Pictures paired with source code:
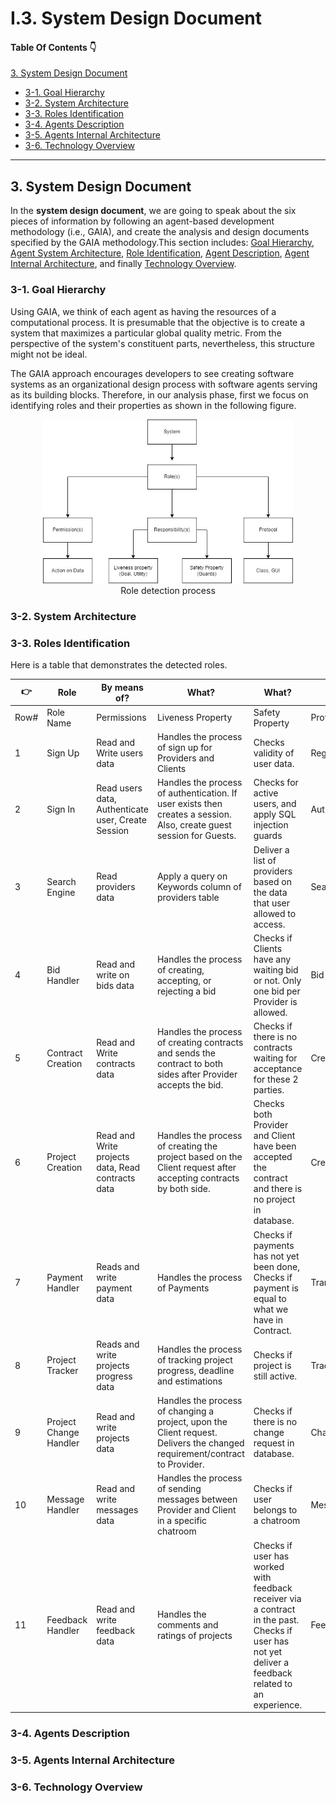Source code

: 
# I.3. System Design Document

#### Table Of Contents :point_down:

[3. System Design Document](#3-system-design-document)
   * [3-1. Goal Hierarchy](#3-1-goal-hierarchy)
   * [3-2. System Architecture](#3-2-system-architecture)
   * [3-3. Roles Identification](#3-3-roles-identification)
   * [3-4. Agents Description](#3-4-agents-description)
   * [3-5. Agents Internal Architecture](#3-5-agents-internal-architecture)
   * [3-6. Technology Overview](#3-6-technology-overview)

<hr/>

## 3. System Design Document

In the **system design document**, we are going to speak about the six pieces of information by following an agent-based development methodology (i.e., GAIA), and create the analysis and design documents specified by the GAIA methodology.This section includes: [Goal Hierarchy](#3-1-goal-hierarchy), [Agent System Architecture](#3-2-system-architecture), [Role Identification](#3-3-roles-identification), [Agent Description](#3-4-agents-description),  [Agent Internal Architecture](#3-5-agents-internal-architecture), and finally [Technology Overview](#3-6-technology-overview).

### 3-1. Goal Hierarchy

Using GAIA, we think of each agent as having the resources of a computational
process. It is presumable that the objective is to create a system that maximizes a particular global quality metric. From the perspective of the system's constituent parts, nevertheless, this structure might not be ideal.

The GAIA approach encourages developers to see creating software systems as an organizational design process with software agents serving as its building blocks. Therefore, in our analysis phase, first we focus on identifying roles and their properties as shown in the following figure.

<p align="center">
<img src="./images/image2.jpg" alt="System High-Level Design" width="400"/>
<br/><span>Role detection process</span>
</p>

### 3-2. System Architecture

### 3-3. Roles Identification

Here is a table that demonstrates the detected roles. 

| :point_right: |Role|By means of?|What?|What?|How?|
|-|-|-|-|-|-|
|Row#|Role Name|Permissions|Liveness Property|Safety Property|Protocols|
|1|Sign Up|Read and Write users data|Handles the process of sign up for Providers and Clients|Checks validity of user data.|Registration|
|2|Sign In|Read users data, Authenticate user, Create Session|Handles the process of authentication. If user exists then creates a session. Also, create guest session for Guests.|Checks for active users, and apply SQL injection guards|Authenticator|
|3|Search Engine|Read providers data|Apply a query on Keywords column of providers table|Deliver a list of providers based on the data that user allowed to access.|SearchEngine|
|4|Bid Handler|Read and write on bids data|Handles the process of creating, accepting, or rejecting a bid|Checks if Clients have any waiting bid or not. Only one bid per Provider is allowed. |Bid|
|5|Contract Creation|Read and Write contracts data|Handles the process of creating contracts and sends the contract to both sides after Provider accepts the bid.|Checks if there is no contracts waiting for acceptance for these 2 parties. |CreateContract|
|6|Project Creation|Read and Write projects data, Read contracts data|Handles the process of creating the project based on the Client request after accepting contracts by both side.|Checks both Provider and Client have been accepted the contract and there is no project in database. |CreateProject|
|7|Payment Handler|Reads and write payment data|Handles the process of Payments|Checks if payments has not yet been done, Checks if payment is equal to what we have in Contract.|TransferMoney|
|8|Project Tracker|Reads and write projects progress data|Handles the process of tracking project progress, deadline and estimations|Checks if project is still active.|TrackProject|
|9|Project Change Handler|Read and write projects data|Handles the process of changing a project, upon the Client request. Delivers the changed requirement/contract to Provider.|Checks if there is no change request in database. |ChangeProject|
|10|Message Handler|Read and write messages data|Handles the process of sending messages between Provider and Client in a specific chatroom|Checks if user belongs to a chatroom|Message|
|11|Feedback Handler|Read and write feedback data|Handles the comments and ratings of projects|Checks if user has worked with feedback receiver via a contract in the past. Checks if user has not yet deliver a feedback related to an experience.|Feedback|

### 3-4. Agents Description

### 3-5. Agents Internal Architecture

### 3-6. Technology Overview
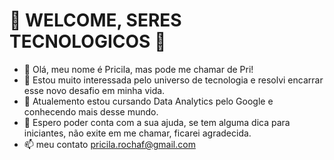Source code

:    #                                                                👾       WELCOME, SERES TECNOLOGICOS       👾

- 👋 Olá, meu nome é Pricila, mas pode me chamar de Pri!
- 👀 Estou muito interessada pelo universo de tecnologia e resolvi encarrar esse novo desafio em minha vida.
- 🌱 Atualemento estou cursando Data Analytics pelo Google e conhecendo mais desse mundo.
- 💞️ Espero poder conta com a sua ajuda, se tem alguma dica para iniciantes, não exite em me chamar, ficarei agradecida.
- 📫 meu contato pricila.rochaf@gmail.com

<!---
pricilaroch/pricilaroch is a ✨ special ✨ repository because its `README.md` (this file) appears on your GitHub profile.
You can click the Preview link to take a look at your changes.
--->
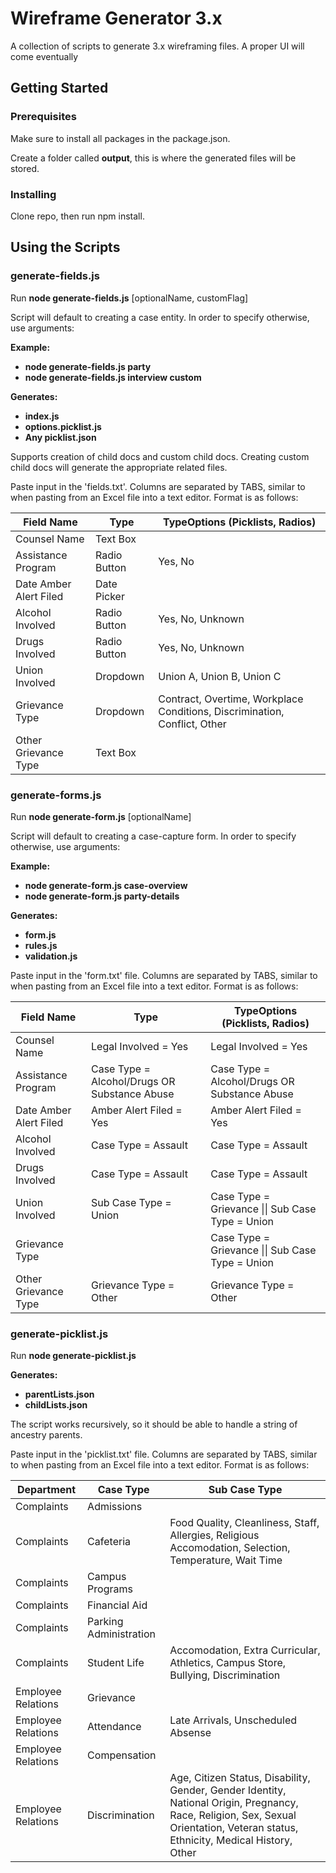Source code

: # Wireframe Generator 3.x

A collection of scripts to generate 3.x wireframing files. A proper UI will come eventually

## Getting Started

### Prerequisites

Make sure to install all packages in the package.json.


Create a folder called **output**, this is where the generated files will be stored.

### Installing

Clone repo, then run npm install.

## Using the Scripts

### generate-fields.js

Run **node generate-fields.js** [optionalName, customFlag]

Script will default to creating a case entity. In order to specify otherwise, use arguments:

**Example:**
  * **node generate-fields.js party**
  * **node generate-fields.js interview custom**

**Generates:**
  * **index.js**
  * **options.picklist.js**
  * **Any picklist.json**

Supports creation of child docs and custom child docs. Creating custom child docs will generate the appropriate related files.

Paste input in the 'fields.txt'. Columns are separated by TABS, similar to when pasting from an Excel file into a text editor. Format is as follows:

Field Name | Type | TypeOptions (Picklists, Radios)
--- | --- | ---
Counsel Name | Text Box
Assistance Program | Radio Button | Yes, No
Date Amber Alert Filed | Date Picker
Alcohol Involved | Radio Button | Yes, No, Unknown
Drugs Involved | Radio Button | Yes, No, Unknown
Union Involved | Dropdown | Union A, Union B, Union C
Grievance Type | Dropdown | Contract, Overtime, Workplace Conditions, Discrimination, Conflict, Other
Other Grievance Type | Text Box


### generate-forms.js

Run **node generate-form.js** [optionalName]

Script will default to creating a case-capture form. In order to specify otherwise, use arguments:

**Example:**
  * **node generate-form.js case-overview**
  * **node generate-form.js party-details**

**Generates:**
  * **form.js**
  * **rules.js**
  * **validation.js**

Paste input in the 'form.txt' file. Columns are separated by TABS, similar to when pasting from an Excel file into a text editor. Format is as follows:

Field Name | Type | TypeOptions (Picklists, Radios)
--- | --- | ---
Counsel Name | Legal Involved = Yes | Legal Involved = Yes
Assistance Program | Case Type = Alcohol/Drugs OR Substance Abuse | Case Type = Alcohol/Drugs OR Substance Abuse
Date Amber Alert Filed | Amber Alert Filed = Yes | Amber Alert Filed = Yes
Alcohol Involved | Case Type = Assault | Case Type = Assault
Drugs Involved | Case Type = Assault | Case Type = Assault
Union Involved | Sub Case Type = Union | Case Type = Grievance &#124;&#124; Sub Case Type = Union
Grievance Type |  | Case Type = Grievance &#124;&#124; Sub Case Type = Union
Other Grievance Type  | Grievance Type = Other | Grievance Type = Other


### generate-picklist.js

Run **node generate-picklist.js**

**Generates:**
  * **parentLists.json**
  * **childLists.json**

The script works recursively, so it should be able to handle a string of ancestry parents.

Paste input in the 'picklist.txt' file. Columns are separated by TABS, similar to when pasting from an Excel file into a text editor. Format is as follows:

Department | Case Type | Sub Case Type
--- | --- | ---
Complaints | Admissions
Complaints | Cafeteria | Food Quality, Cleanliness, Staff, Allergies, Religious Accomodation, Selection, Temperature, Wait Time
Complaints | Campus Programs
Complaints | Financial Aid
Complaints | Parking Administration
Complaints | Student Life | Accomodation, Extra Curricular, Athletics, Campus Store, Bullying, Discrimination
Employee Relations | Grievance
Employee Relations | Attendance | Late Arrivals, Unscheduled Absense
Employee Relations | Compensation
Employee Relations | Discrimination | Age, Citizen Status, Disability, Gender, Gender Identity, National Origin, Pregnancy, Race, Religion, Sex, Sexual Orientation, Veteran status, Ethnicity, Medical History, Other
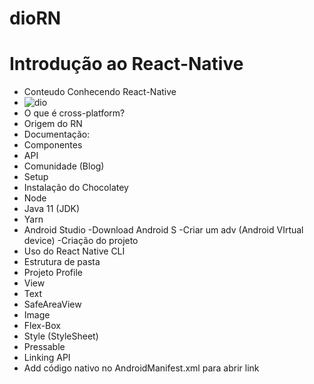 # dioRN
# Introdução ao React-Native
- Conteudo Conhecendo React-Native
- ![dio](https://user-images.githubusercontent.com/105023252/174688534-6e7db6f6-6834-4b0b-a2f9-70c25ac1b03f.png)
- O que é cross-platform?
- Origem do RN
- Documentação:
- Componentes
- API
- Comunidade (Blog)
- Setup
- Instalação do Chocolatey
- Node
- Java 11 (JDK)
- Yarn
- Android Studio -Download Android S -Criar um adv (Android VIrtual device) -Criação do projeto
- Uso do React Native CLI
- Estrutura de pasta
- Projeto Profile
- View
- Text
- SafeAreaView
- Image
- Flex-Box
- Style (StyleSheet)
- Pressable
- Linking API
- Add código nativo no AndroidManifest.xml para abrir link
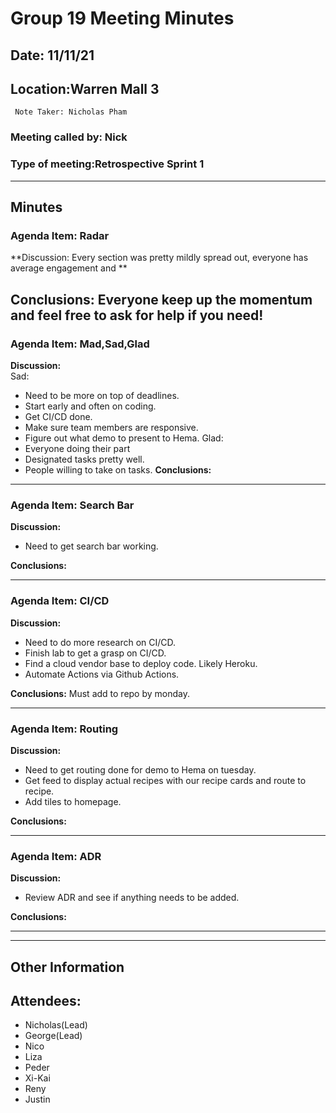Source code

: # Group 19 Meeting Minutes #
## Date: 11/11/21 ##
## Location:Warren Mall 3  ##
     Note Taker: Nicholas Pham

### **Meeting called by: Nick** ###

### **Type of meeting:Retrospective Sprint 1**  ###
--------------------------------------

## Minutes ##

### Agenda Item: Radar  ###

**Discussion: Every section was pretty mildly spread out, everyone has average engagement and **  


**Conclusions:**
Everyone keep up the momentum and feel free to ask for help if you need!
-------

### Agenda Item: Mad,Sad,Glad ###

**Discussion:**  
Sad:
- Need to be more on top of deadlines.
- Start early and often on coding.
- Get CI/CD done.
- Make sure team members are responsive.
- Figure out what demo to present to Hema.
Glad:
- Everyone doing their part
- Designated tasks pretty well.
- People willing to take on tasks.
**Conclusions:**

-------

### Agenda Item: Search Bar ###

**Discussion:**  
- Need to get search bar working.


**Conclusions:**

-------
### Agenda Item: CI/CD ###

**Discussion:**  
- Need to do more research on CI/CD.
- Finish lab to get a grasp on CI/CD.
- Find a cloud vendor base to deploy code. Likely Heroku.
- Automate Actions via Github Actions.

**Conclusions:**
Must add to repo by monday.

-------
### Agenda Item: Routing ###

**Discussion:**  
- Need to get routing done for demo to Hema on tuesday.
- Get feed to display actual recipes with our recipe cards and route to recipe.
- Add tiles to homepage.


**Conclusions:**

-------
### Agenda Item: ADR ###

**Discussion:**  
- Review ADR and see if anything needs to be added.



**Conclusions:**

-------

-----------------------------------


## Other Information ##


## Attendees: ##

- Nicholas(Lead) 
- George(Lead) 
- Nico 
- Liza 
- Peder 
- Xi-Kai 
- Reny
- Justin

Problem requirements: In the records above, find the line with "- SafeAreaView" and the line with "### Agenda Item: Radar". Write out exactly those lines and every one between, with no pictures and no other lines.

Task result:
- SafeAreaView
- Image
- Flex-Box
- Style (StyleSheet)
- Pressable
- Linking API
- Add código nativo no AndroidManifest.xml para abrir link
Source code

: # Group 19 Meeting Minutes #
## Date: 11/11/21 ##
## Location:Warren Mall 3  ##
     Note Taker: Nicholas Pham

### **Meeting called by: Nick** ###

### **Type of meeting:Retrospective Sprint 1**  ###
--------------------------------------

## Minutes ##

### Agenda Item: Radar  ###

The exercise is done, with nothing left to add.